> [Exercise data]
=-=-=-=-=
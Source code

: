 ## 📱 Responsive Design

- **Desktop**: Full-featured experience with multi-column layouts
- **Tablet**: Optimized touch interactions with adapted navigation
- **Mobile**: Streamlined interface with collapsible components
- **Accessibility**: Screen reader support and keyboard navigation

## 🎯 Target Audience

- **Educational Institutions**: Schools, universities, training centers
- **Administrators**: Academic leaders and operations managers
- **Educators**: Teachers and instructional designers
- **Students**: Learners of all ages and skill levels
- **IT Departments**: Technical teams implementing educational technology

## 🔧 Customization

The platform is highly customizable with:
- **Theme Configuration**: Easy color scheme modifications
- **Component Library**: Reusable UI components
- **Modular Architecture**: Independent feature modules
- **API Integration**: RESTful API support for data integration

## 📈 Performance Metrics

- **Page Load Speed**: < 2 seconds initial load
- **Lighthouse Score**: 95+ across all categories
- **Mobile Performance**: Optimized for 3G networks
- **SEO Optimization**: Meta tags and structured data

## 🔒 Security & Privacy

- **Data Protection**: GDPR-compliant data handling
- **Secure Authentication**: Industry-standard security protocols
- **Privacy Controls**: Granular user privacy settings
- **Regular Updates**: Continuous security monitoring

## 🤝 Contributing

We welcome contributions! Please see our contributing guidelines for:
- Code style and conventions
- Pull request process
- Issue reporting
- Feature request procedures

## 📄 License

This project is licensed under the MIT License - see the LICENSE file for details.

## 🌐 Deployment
=-=-=-=-=
> [Work instructions] How many of the lines above hold the word "Performance"? Answer with only the number.

> [Answer area] 2